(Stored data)

Segment Open

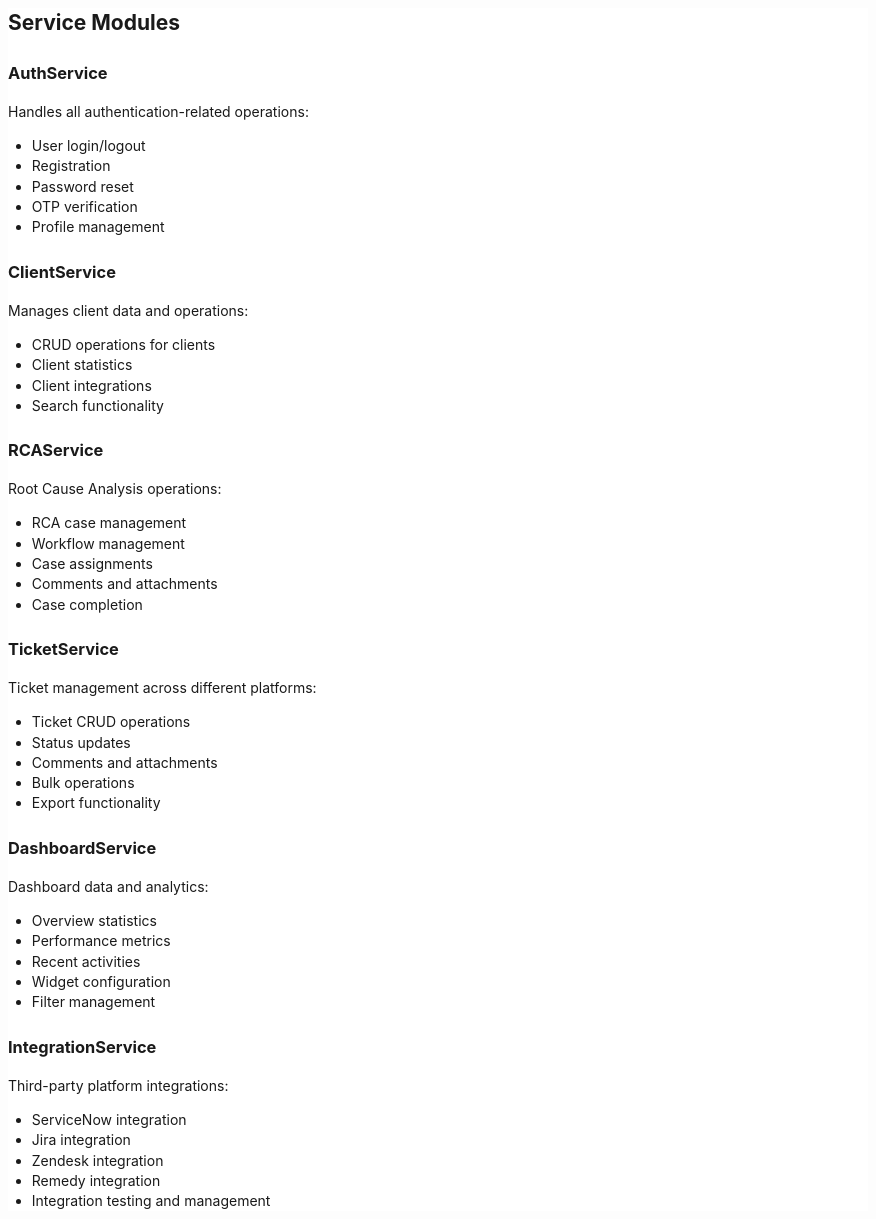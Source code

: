 ## Service Modules

### AuthService
Handles all authentication-related operations:
- User login/logout
- Registration
- Password reset
- OTP verification
- Profile management

### ClientService
Manages client data and operations:
- CRUD operations for clients
- Client statistics
- Client integrations
- Search functionality

### RCAService
Root Cause Analysis operations:
- RCA case management
- Workflow management
- Case assignments
- Comments and attachments
- Case completion

### TicketService
Ticket management across different platforms:
- Ticket CRUD operations
- Status updates
- Comments and attachments
- Bulk operations
- Export functionality

### DashboardService
Dashboard data and analytics:
- Overview statistics
- Performance metrics
- Recent activities
- Widget configuration
- Filter management

### IntegrationService
Third-party platform integrations:
- ServiceNow integration
- Jira integration
- Zendesk integration
- Remedy integration
- Integration testing and management
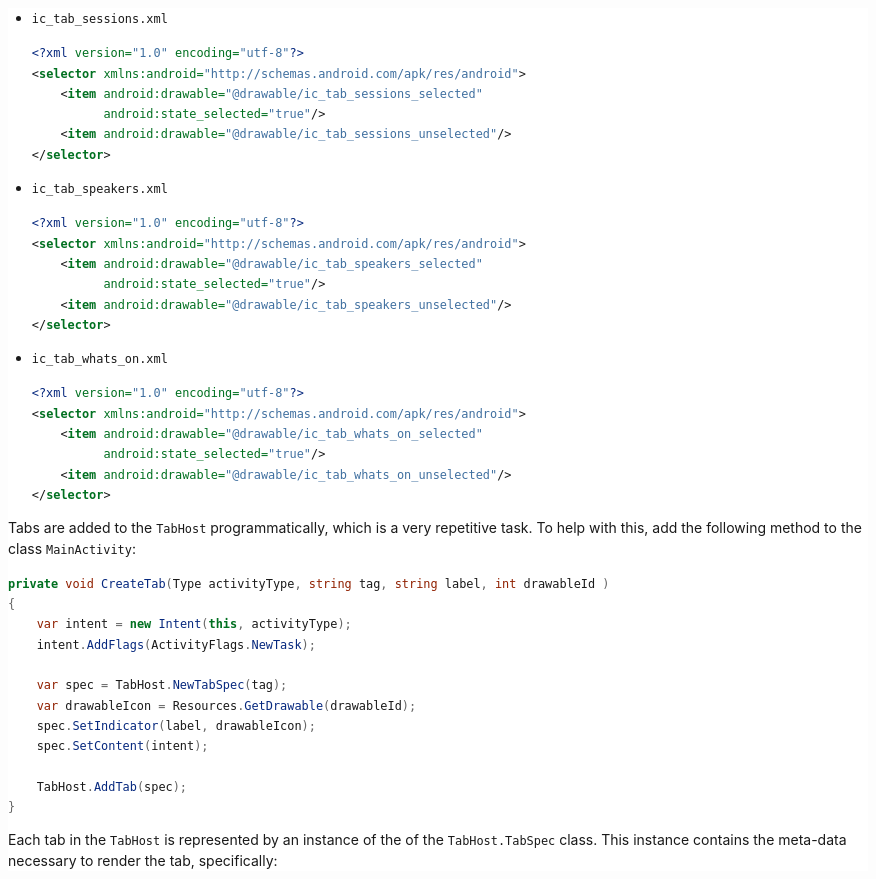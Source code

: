 -   `ic_tab_sessions.xml`

    ```xml
    <?xml version="1.0" encoding="utf-8"?>
    <selector xmlns:android="http://schemas.android.com/apk/res/android">
        <item android:drawable="@drawable/ic_tab_sessions_selected"
              android:state_selected="true"/>
        <item android:drawable="@drawable/ic_tab_sessions_unselected"/>
    </selector>
    ```

-   `ic_tab_speakers.xml`

    ```xml
    <?xml version="1.0" encoding="utf-8"?>
    <selector xmlns:android="http://schemas.android.com/apk/res/android">
        <item android:drawable="@drawable/ic_tab_speakers_selected"
              android:state_selected="true"/>
        <item android:drawable="@drawable/ic_tab_speakers_unselected"/>
    </selector>
    ```

-   `ic_tab_whats_on.xml`

    ```xml
    <?xml version="1.0" encoding="utf-8"?>
    <selector xmlns:android="http://schemas.android.com/apk/res/android">
        <item android:drawable="@drawable/ic_tab_whats_on_selected"
              android:state_selected="true"/>
        <item android:drawable="@drawable/ic_tab_whats_on_unselected"/>
    </selector>
    ```

Tabs are added to the `TabHost` programmatically, which is a very
repetitive task. To help with this, add the following method to the
class `MainActivity`:

```csharp
private void CreateTab(Type activityType, string tag, string label, int drawableId )
{
    var intent = new Intent(this, activityType);
    intent.AddFlags(ActivityFlags.NewTask);

    var spec = TabHost.NewTabSpec(tag);
    var drawableIcon = Resources.GetDrawable(drawableId);
    spec.SetIndicator(label, drawableIcon);
    spec.SetContent(intent);

    TabHost.AddTab(spec);
}
```

Each tab in the `TabHost` is represented by an instance of the of the
`TabHost.TabSpec` class. This instance contains the meta-data necessary
to render the tab, specifically:
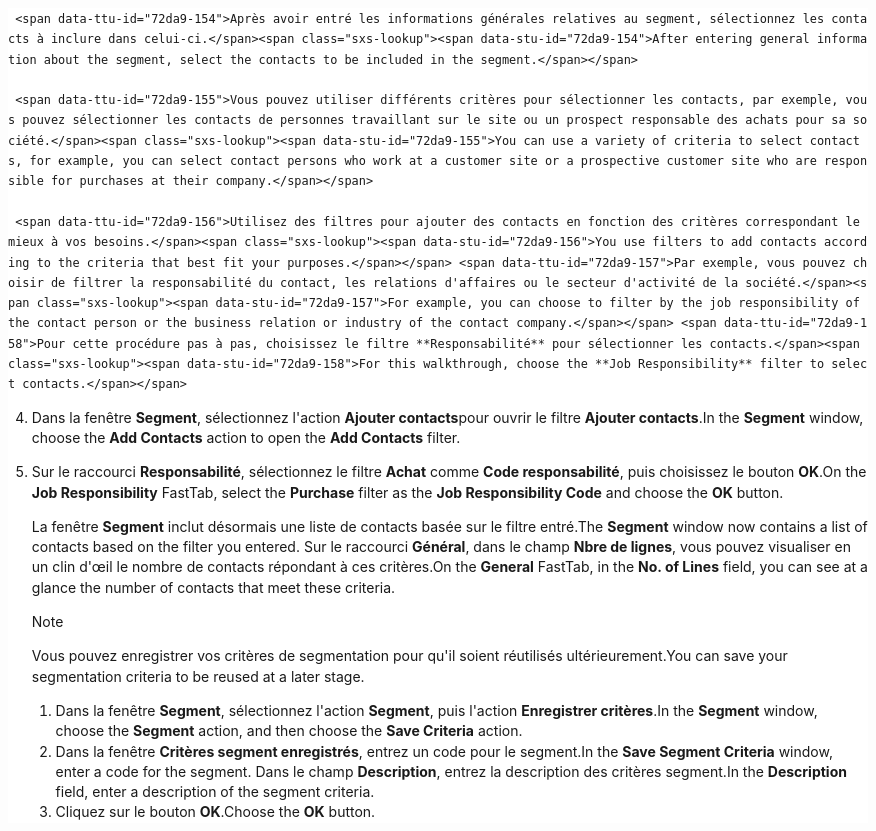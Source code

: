      <span data-ttu-id="72da9-154">Après avoir entré les informations générales relatives au segment, sélectionnez les contacts à inclure dans celui-ci.</span><span class="sxs-lookup"><span data-stu-id="72da9-154">After entering general information about the segment, select the contacts to be included in the segment.</span></span>  

     <span data-ttu-id="72da9-155">Vous pouvez utiliser différents critères pour sélectionner les contacts, par exemple, vous pouvez sélectionner les contacts de personnes travaillant sur le site ou un prospect responsable des achats pour sa société.</span><span class="sxs-lookup"><span data-stu-id="72da9-155">You can use a variety of criteria to select contacts, for example, you can select contact persons who work at a customer site or a prospective customer site who are responsible for purchases at their company.</span></span>  

     <span data-ttu-id="72da9-156">Utilisez des filtres pour ajouter des contacts en fonction des critères correspondant le mieux à vos besoins.</span><span class="sxs-lookup"><span data-stu-id="72da9-156">You use filters to add contacts according to the criteria that best fit your purposes.</span></span> <span data-ttu-id="72da9-157">Par exemple, vous pouvez choisir de filtrer la responsabilité du contact, les relations d'affaires ou le secteur d'activité de la société.</span><span class="sxs-lookup"><span data-stu-id="72da9-157">For example, you can choose to filter by the job responsibility of the contact person or the business relation or industry of the contact company.</span></span> <span data-ttu-id="72da9-158">Pour cette procédure pas à pas, choisissez le filtre **Responsabilité** pour sélectionner les contacts.</span><span class="sxs-lookup"><span data-stu-id="72da9-158">For this walkthrough, choose the **Job Responsibility** filter to select contacts.</span></span>  

4.  <span data-ttu-id="72da9-159">Dans la fenêtre **Segment**, sélectionnez l'action **Ajouter contacts**pour ouvrir le filtre **Ajouter contacts**.</span><span class="sxs-lookup"><span data-stu-id="72da9-159">In the **Segment** window, choose the **Add Contacts** action to open the **Add Contacts** filter.</span></span>  
5.  <span data-ttu-id="72da9-160">Sur le raccourci **Responsabilité**, sélectionnez le filtre **Achat** comme **Code responsabilité**, puis choisissez le bouton **OK**.</span><span class="sxs-lookup"><span data-stu-id="72da9-160">On the **Job Responsibility** FastTab, select the **Purchase** filter as the **Job Responsibility Code** and choose the **OK** button.</span></span>  

     <span data-ttu-id="72da9-161">La fenêtre **Segment** inclut désormais une liste de contacts basée sur le filtre entré.</span><span class="sxs-lookup"><span data-stu-id="72da9-161">The **Segment** window now contains a list of contacts based on the filter you entered.</span></span> <span data-ttu-id="72da9-162">Sur le raccourci **Général**, dans le champ **Nbre de lignes**, vous pouvez visualiser en un clin d'œil le nombre de contacts répondant à ces critères.</span><span class="sxs-lookup"><span data-stu-id="72da9-162">On the **General** FastTab, in the **No. of Lines** field, you can see at a glance the number of contacts that meet these criteria.</span></span>  

    > [!NOTE]  
    >  <span data-ttu-id="72da9-163">Vous pouvez enregistrer vos critères de segmentation pour qu'il soient réutilisés ultérieurement.</span><span class="sxs-lookup"><span data-stu-id="72da9-163">You can save your segmentation criteria to be reused at a later stage.</span></span>

    1.  <span data-ttu-id="72da9-164">Dans la fenêtre **Segment**, sélectionnez l'action **Segment**, puis l'action **Enregistrer critères**.</span><span class="sxs-lookup"><span data-stu-id="72da9-164">In the **Segment** window, choose the **Segment** action, and then choose the **Save Criteria** action.</span></span>  
    2.  <span data-ttu-id="72da9-165">Dans la fenêtre **Critères segment enregistrés**, entrez un code pour le segment.</span><span class="sxs-lookup"><span data-stu-id="72da9-165">In the **Save Segment Criteria** window, enter a code for the segment.</span></span> <span data-ttu-id="72da9-166">Dans le champ **Description**, entrez la description des critères segment.</span><span class="sxs-lookup"><span data-stu-id="72da9-166">In the **Description** field, enter a description of the segment criteria.</span></span>
    3.  <span data-ttu-id="72da9-167">Cliquez sur le bouton **OK**.</span><span class="sxs-lookup"><span data-stu-id="72da9-167">Choose the **OK** button.</span></span>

Segment Closed

WORK TO BE COMPLETED:
Print the data above in full and exactly as it appears, skipping the pictures.

EXERCISE ANSWER:
Source code

: ## Service Modules

### AuthService
Handles all authentication-related operations:
- User login/logout
- Registration
- Password reset
- OTP verification
- Profile management

### ClientService
Manages client data and operations:
- CRUD operations for clients
- Client statistics
- Client integrations
- Search functionality

### RCAService
Root Cause Analysis operations:
- RCA case management
- Workflow management
- Case assignments
- Comments and attachments
- Case completion

### TicketService
Ticket management across different platforms:
- Ticket CRUD operations
- Status updates
- Comments and attachments
- Bulk operations
- Export functionality

### DashboardService
Dashboard data and analytics:
- Overview statistics
- Performance metrics
- Recent activities
- Widget configuration
- Filter management

### IntegrationService
Third-party platform integrations:
- ServiceNow integration
- Jira integration
- Zendesk integration
- Remedy integration
- Integration testing and management
Source code

: -   `ic_tab_sessions.xml`

    ```xml
    <?xml version="1.0" encoding="utf-8"?>
    <selector xmlns:android="http://schemas.android.com/apk/res/android">
        <item android:drawable="@drawable/ic_tab_sessions_selected"
              android:state_selected="true"/>
        <item android:drawable="@drawable/ic_tab_sessions_unselected"/>
    </selector>
    ```

-   `ic_tab_speakers.xml`

    ```xml
    <?xml version="1.0" encoding="utf-8"?>
    <selector xmlns:android="http://schemas.android.com/apk/res/android">
        <item android:drawable="@drawable/ic_tab_speakers_selected"
              android:state_selected="true"/>
        <item android:drawable="@drawable/ic_tab_speakers_unselected"/>
    </selector>
    ```

-   `ic_tab_whats_on.xml`

    ```xml
    <?xml version="1.0" encoding="utf-8"?>
    <selector xmlns:android="http://schemas.android.com/apk/res/android">
        <item android:drawable="@drawable/ic_tab_whats_on_selected"
              android:state_selected="true"/>
        <item android:drawable="@drawable/ic_tab_whats_on_unselected"/>
    </selector>
    ```

Tabs are added to the `TabHost` programmatically, which is a very
repetitive task. To help with this, add the following method to the
class `MainActivity`:

```csharp
private void CreateTab(Type activityType, string tag, string label, int drawableId )
{
    var intent = new Intent(this, activityType);
    intent.AddFlags(ActivityFlags.NewTask);

    var spec = TabHost.NewTabSpec(tag);
    var drawableIcon = Resources.GetDrawable(drawableId);
    spec.SetIndicator(label, drawableIcon);
    spec.SetContent(intent);

    TabHost.AddTab(spec);
}
```

Each tab in the `TabHost` is represented by an instance of the of the
`TabHost.TabSpec` class. This instance contains the meta-data necessary
to render the tab, specifically:
Source code

:      <span data-ttu-id="72da9-154">Après avoir entré les informations générales relatives au segment, sélectionnez les contacts à inclure dans celui-ci.</span><span class="sxs-lookup"><span data-stu-id="72da9-154">After entering general information about the segment, select the contacts to be included in the segment.</span></span>  

     <span data-ttu-id="72da9-155">Vous pouvez utiliser différents critères pour sélectionner les contacts, par exemple, vous pouvez sélectionner les contacts de personnes travaillant sur le site ou un prospect responsable des achats pour sa société.</span><span class="sxs-lookup"><span data-stu-id="72da9-155">You can use a variety of criteria to select contacts, for example, you can select contact persons who work at a customer site or a prospective customer site who are responsible for purchases at their company.</span></span>  

     <span data-ttu-id="72da9-156">Utilisez des filtres pour ajouter des contacts en fonction des critères correspondant le mieux à vos besoins.</span><span class="sxs-lookup"><span data-stu-id="72da9-156">You use filters to add contacts according to the criteria that best fit your purposes.</span></span> <span data-ttu-id="72da9-157">Par exemple, vous pouvez choisir de filtrer la responsabilité du contact, les relations d'affaires ou le secteur d'activité de la société.</span><span class="sxs-lookup"><span data-stu-id="72da9-157">For example, you can choose to filter by the job responsibility of the contact person or the business relation or industry of the contact company.</span></span> <span data-ttu-id="72da9-158">Pour cette procédure pas à pas, choisissez le filtre **Responsabilité** pour sélectionner les contacts.</span><span class="sxs-lookup"><span data-stu-id="72da9-158">For this walkthrough, choose the **Job Responsibility** filter to select contacts.</span></span>  

4.  <span data-ttu-id="72da9-159">Dans la fenêtre **Segment**, sélectionnez l'action **Ajouter contacts**pour ouvrir le filtre **Ajouter contacts**.</span><span class="sxs-lookup"><span data-stu-id="72da9-159">In the **Segment** window, choose the **Add Contacts** action to open the **Add Contacts** filter.</span></span>  
5.  <span data-ttu-id="72da9-160">Sur le raccourci **Responsabilité**, sélectionnez le filtre **Achat** comme **Code responsabilité**, puis choisissez le bouton **OK**.</span><span class="sxs-lookup"><span data-stu-id="72da9-160">On the **Job Responsibility** FastTab, select the **Purchase** filter as the **Job Responsibility Code** and choose the **OK** button.</span></span>  

     <span data-ttu-id="72da9-161">La fenêtre **Segment** inclut désormais une liste de contacts basée sur le filtre entré.</span><span class="sxs-lookup"><span data-stu-id="72da9-161">The **Segment** window now contains a list of contacts based on the filter you entered.</span></span> <span data-ttu-id="72da9-162">Sur le raccourci **Général**, dans le champ **Nbre de lignes**, vous pouvez visualiser en un clin d'œil le nombre de contacts répondant à ces critères.</span><span class="sxs-lookup"><span data-stu-id="72da9-162">On the **General** FastTab, in the **No. of Lines** field, you can see at a glance the number of contacts that meet these criteria.</span></span>  

    > [!NOTE]  
    >  <span data-ttu-id="72da9-163">Vous pouvez enregistrer vos critères de segmentation pour qu'il soient réutilisés ultérieurement.</span><span class="sxs-lookup"><span data-stu-id="72da9-163">You can save your segmentation criteria to be reused at a later stage.</span></span>

    1.  <span data-ttu-id="72da9-164">Dans la fenêtre **Segment**, sélectionnez l'action **Segment**, puis l'action **Enregistrer critères**.</span><span class="sxs-lookup"><span data-stu-id="72da9-164">In the **Segment** window, choose the **Segment** action, and then choose the **Save Criteria** action.</span></span>  
    2.  <span data-ttu-id="72da9-165">Dans la fenêtre **Critères segment enregistrés**, entrez un code pour le segment.</span><span class="sxs-lookup"><span data-stu-id="72da9-165">In the **Save Segment Criteria** window, enter a code for the segment.</span></span> <span data-ttu-id="72da9-166">Dans le champ **Description**, entrez la description des critères segment.</span><span class="sxs-lookup"><span data-stu-id="72da9-166">In the **Description** field, enter a description of the segment criteria.</span></span>
    3.  <span data-ttu-id="72da9-167">Cliquez sur le bouton **OK**.</span><span class="sxs-lookup"><span data-stu-id="72da9-167">Choose the **OK** button.</span></span>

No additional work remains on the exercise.